Exercise prompt → Each line below with the string "dictionary" should be copied.

Dataset entries
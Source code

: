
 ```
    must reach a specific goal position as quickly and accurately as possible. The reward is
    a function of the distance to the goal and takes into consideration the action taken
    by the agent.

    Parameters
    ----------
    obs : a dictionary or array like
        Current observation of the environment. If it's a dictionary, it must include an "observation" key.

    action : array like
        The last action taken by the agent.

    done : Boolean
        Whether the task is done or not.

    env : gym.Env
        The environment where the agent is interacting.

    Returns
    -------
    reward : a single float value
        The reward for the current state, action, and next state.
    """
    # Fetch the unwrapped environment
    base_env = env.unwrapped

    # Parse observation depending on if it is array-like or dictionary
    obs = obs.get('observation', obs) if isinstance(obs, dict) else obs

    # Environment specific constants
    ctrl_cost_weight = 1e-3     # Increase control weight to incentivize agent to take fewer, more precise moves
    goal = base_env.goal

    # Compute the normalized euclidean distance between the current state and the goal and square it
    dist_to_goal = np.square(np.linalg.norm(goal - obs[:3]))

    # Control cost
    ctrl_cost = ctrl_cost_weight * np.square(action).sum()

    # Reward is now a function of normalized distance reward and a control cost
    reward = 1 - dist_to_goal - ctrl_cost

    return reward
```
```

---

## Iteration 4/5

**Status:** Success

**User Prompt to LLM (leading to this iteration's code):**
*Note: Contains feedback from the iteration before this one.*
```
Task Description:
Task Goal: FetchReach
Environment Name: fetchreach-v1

Exercise response →
    obs : a dictionary or array like
        Current observation of the environment. If it's a dictionary, it must include an "observation" key.
    # Parse observation depending on if it is array-like or dictionary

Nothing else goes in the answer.